* EXERCISE
Copy out the full listing below as it stands, with its pictures left behind.

* DATA SUPPLIED
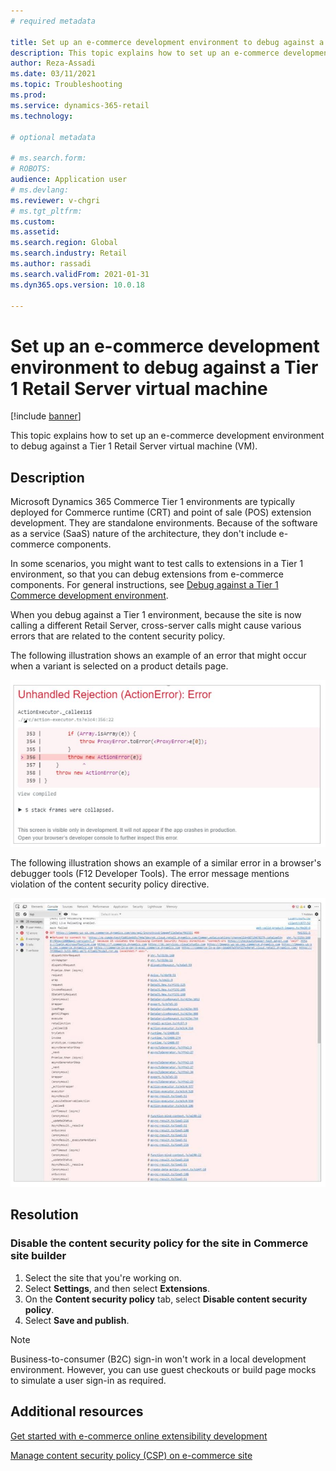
 ```yaml
---
# required metadata

title: Set up an e-commerce development environment to debug against a Tier 1 Retail Server virtual machine
description: This topic explains how to set up an e-commerce development environment to debug against a Tier 1 Retail Server virtual machine (VM).
author: Reza-Assadi
ms.date: 03/11/2021
ms.topic: Troubleshooting
ms.prod: 
ms.service: dynamics-365-retail
ms.technology: 

# optional metadata

# ms.search.form: 
# ROBOTS: 
audience: Application user
# ms.devlang: 
ms.reviewer: v-chgri
# ms.tgt_pltfrm: 
ms.custom: 
ms.assetid: 
ms.search.region: Global
ms.search.industry: Retail
ms.author: rassadi
ms.search.validFrom: 2021-01-31
ms.dyn365.ops.version: 10.0.18

---
```


# Set up an e-commerce development environment to debug against a Tier 1 Retail Server virtual machine

[!include [banner](../../includes/banner.md)]

This topic explains how to set up an e-commerce development environment to debug against a Tier 1 Retail Server virtual machine (VM).

## Description

Microsoft Dynamics 365 Commerce Tier 1 environments are typically deployed for Commerce runtime (CRT) and point of sale (POS) extension development. They are standalone environments. Because of the software as a service (SaaS) nature of the architecture, they don't include e-commerce components.

In some scenarios, you might want to test calls to extensions in a Tier 1 environment, so that you can debug extensions from e-commerce components. For general instructions, see [Debug against a Tier 1 Commerce development environment](../e-commerce-extensibility/debug-tier-1.md).

When you debug against a Tier 1 environment, because the site is now calling a different Retail Server, cross-server calls might cause various errors that are related to the content security policy.

The following illustration shows an example of an error that might occur when a variant is selected on a product details page.

![Error when a variant is selected on a product details page](media/unhandled-rejection-error.jpg)

The following illustration shows an example of a similar error in a browser's debugger tools (F12 Developer Tools). The error message mentions violation of the content security policy directive.

![Debugger tools error](media/debugger-tools-error.JPG)

## Resolution

### Disable the content security policy for the site in Commerce site builder

1. Select the site that you're working on.
1. Select **Settings**, and then select **Extensions**.
1. On the **Content security policy** tab, select **Disable content security policy**.
1. Select **Save and publish**.

> [!NOTE]
> Business-to-consumer (B2C) sign-in won't work in a local development environment. However, you can use guest checkouts or build page mocks to simulate a user sign-in as required.

## Additional resources

[Get started with e-commerce online extensibility development](../e-commerce-extensibility/sdk-getting-started.md)

[Manage content security policy (CSP) on e-commerce site](../manage-csp.md)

* RESPONSE TO THE TASK
 ```yaml
---
# required metadata

title: Set up an e-commerce development environment to debug against a Tier 1 Retail Server virtual machine
description: This topic explains how to set up an e-commerce development environment to debug against a Tier 1 Retail Server virtual machine (VM).
author: Reza-Assadi
ms.date: 03/11/2021
ms.topic: Troubleshooting
ms.prod: 
ms.service: dynamics-365-retail
ms.technology: 

# optional metadata

# ms.search.form: 
# ROBOTS: 
audience: Application user
# ms.devlang: 
ms.reviewer: v-chgri
# ms.tgt_pltfrm: 
ms.custom: 
ms.assetid: 
ms.search.region: Global
ms.search.industry: Retail
ms.author: rassadi
ms.search.validFrom: 2021-01-31
ms.dyn365.ops.version: 10.0.18

---
```


# Set up an e-commerce development environment to debug against a Tier 1 Retail Server virtual machine

[!include [banner](../../includes/banner.md)]

This topic explains how to set up an e-commerce development environment to debug against a Tier 1 Retail Server virtual machine (VM).

## Description

Microsoft Dynamics 365 Commerce Tier 1 environments are typically deployed for Commerce runtime (CRT) and point of sale (POS) extension development. They are standalone environments. Because of the software as a service (SaaS) nature of the architecture, they don't include e-commerce components.

In some scenarios, you might want to test calls to extensions in a Tier 1 environment, so that you can debug extensions from e-commerce components. For general instructions, see [Debug against a Tier 1 Commerce development environment](../e-commerce-extensibility/debug-tier-1.md).

When you debug against a Tier 1 environment, because the site is now calling a different Retail Server, cross-server calls might cause various errors that are related to the content security policy.

The following illustration shows an example of an error that might occur when a variant is selected on a product details page.

![Error when a variant is selected on a product details page](media/unhandled-rejection-error.jpg)

The following illustration shows an example of a similar error in a browser's debugger tools (F12 Developer Tools). The error message mentions violation of the content security policy directive.

![Debugger tools error](media/debugger-tools-error.JPG)

## Resolution

### Disable the content security policy for the site in Commerce site builder

1. Select the site that you're working on.
1. Select **Settings**, and then select **Extensions**.
1. On the **Content security policy** tab, select **Disable content security policy**.
1. Select **Save and publish**.

> [!NOTE]
> Business-to-consumer (B2C) sign-in won't work in a local development environment. However, you can use guest checkouts or build page mocks to simulate a user sign-in as required.

## Additional resources

[Get started with e-commerce online extensibility development](../e-commerce-extensibility/sdk-getting-started.md)

[Manage content security policy (CSP) on e-commerce site](../manage-csp.md)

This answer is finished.